| Given records |
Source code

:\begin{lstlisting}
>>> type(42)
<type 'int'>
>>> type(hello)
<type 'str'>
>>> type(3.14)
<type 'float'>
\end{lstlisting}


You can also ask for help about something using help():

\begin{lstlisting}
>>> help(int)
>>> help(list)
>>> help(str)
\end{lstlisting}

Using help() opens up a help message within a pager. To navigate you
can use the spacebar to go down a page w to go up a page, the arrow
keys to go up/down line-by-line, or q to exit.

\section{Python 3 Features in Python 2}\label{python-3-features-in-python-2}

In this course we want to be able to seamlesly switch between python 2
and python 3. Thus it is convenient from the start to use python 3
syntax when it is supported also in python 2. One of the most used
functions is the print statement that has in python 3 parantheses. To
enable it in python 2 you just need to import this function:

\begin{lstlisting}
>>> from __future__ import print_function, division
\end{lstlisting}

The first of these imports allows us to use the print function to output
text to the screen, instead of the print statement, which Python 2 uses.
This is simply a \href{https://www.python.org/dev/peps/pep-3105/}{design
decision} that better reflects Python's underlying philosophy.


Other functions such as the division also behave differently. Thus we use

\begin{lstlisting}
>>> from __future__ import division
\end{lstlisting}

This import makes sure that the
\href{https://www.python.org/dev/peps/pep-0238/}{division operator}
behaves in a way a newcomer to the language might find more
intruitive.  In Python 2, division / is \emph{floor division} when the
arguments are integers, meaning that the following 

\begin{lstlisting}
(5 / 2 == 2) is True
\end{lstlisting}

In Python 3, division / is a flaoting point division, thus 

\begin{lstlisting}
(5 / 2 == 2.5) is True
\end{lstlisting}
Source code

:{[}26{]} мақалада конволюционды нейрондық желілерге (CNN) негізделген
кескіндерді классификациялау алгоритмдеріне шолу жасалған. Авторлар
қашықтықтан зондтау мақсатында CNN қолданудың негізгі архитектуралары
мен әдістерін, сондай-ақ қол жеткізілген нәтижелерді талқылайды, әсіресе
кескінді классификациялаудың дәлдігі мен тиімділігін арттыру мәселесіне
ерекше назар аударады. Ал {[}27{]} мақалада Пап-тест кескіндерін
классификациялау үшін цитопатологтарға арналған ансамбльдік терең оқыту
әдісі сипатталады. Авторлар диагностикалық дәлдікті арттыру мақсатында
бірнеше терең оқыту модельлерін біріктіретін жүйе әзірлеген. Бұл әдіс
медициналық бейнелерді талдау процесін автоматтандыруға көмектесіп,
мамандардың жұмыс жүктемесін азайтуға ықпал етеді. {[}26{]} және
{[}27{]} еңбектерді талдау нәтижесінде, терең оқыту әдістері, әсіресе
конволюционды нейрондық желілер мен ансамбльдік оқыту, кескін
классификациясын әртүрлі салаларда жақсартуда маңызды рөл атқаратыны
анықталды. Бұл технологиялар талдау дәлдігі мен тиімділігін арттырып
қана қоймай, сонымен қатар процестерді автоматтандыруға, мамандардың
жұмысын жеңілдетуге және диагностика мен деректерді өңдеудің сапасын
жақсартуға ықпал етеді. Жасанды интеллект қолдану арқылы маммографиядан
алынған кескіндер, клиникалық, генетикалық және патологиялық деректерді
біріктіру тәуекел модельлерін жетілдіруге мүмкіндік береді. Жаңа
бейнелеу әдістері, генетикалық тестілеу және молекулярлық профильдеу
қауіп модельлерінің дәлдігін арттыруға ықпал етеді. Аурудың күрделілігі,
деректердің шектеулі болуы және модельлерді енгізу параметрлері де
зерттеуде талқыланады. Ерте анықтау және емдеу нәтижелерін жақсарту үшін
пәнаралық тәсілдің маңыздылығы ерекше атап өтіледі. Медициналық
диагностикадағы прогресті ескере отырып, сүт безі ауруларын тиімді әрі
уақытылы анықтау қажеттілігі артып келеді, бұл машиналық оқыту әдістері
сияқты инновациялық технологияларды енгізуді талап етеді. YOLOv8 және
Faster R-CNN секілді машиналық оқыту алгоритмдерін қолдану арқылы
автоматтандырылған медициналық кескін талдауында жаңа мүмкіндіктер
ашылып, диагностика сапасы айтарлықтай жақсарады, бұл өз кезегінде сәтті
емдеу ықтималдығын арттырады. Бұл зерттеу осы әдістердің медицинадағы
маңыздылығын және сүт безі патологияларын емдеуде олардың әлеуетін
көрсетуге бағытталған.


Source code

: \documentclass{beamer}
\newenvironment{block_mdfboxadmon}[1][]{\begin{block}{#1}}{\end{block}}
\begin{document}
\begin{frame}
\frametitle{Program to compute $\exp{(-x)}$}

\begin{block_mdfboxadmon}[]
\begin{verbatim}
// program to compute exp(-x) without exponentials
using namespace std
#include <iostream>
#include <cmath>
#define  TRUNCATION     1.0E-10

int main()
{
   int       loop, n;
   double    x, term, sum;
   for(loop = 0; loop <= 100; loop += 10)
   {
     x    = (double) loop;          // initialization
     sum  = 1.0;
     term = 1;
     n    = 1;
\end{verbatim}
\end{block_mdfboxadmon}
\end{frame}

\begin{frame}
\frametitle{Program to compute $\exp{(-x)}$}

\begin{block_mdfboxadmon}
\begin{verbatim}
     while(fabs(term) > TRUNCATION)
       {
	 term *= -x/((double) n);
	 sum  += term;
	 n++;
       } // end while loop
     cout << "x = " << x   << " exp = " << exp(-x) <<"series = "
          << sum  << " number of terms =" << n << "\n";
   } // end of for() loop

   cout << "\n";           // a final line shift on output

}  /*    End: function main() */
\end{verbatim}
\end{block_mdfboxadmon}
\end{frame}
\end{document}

| Task goal |
Copy each line of the listing verbatim.

| Solution for this exercise |
Source code

:\begin{lstlisting}
>>> type(42)
<type 'int'>
>>> type(hello)
<type 'str'>
>>> type(3.14)
<type 'float'>
\end{lstlisting}


You can also ask for help about something using help():

\begin{lstlisting}
>>> help(int)
>>> help(list)
>>> help(str)
\end{lstlisting}

Using help() opens up a help message within a pager. To navigate you
can use the spacebar to go down a page w to go up a page, the arrow
keys to go up/down line-by-line, or q to exit.

\section{Python 3 Features in Python 2}\label{python-3-features-in-python-2}

In this course we want to be able to seamlesly switch between python 2
and python 3. Thus it is convenient from the start to use python 3
syntax when it is supported also in python 2. One of the most used
functions is the print statement that has in python 3 parantheses. To
enable it in python 2 you just need to import this function:

\begin{lstlisting}
>>> from __future__ import print_function, division
\end{lstlisting}

The first of these imports allows us to use the print function to output
text to the screen, instead of the print statement, which Python 2 uses.
This is simply a \href{https://www.python.org/dev/peps/pep-3105/}{design
decision} that better reflects Python's underlying philosophy.


Other functions such as the division also behave differently. Thus we use

\begin{lstlisting}
>>> from __future__ import division
\end{lstlisting}

This import makes sure that the
\href{https://www.python.org/dev/peps/pep-0238/}{division operator}
behaves in a way a newcomer to the language might find more
intruitive.  In Python 2, division / is \emph{floor division} when the
arguments are integers, meaning that the following 

\begin{lstlisting}
(5 / 2 == 2) is True
\end{lstlisting}

In Python 3, division / is a flaoting point division, thus 

\begin{lstlisting}
(5 / 2 == 2.5) is True
\end{lstlisting}
Source code

:{[}26{]} мақалада конволюционды нейрондық желілерге (CNN) негізделген
кескіндерді классификациялау алгоритмдеріне шолу жасалған. Авторлар
қашықтықтан зондтау мақсатында CNN қолданудың негізгі архитектуралары
мен әдістерін, сондай-ақ қол жеткізілген нәтижелерді талқылайды, әсіресе
кескінді классификациялаудың дәлдігі мен тиімділігін арттыру мәселесіне
ерекше назар аударады. Ал {[}27{]} мақалада Пап-тест кескіндерін
классификациялау үшін цитопатологтарға арналған ансамбльдік терең оқыту
әдісі сипатталады. Авторлар диагностикалық дәлдікті арттыру мақсатында
бірнеше терең оқыту модельлерін біріктіретін жүйе әзірлеген. Бұл әдіс
медициналық бейнелерді талдау процесін автоматтандыруға көмектесіп,
мамандардың жұмыс жүктемесін азайтуға ықпал етеді. {[}26{]} және
{[}27{]} еңбектерді талдау нәтижесінде, терең оқыту әдістері, әсіресе
конволюционды нейрондық желілер мен ансамбльдік оқыту, кескін
классификациясын әртүрлі салаларда жақсартуда маңызды рөл атқаратыны
анықталды. Бұл технологиялар талдау дәлдігі мен тиімділігін арттырып
қана қоймай, сонымен қатар процестерді автоматтандыруға, мамандардың
жұмысын жеңілдетуге және диагностика мен деректерді өңдеудің сапасын
жақсартуға ықпал етеді. Жасанды интеллект қолдану арқылы маммографиядан
алынған кескіндер, клиникалық, генетикалық және патологиялық деректерді
біріктіру тәуекел модельлерін жетілдіруге мүмкіндік береді. Жаңа
бейнелеу әдістері, генетикалық тестілеу және молекулярлық профильдеу
қауіп модельлерінің дәлдігін арттыруға ықпал етеді. Аурудың күрделілігі,
деректердің шектеулі болуы және модельлерді енгізу параметрлері де
зерттеуде талқыланады. Ерте анықтау және емдеу нәтижелерін жақсарту үшін
пәнаралық тәсілдің маңыздылығы ерекше атап өтіледі. Медициналық
диагностикадағы прогресті ескере отырып, сүт безі ауруларын тиімді әрі
уақытылы анықтау қажеттілігі артып келеді, бұл машиналық оқыту әдістері
сияқты инновациялық технологияларды енгізуді талап етеді. YOLOv8 және
Faster R-CNN секілді машиналық оқыту алгоритмдерін қолдану арқылы
автоматтандырылған медициналық кескін талдауында жаңа мүмкіндіктер
ашылып, диагностика сапасы айтарлықтай жақсарады, бұл өз кезегінде сәтті
емдеу ықтималдығын арттырады. Бұл зерттеу осы әдістердің медицинадағы
маңыздылығын және сүт безі патологияларын емдеуде олардың әлеуетін
көрсетуге бағытталған.


Source code

: \documentclass{beamer}
\newenvironment{block_mdfboxadmon}[1][]{\begin{block}{#1}}{\end{block}}
\begin{document}
\begin{frame}
\frametitle{Program to compute $\exp{(-x)}$}

\begin{block_mdfboxadmon}[]
\begin{verbatim}
// program to compute exp(-x) without exponentials
using namespace std
#include <iostream>
#include <cmath>
#define  TRUNCATION     1.0E-10

int main()
{
   int       loop, n;
   double    x, term, sum;
   for(loop = 0; loop <= 100; loop += 10)
   {
     x    = (double) loop;          // initialization
     sum  = 1.0;
     term = 1;
     n    = 1;
\end{verbatim}
\end{block_mdfboxadmon}
\end{frame}

\begin{frame}
\frametitle{Program to compute $\exp{(-x)}$}

\begin{block_mdfboxadmon}
\begin{verbatim}
     while(fabs(term) > TRUNCATION)
       {
	 term *= -x/((double) n);
	 sum  += term;
	 n++;
       } // end while loop
     cout << "x = " << x   << " exp = " << exp(-x) <<"series = "
          << sum  << " number of terms =" << n << "\n";
   } // end of for() loop

   cout << "\n";           // a final line shift on output

}  /*    End: function main() */
\end{verbatim}
\end{block_mdfboxadmon}
\end{frame}
\end{document}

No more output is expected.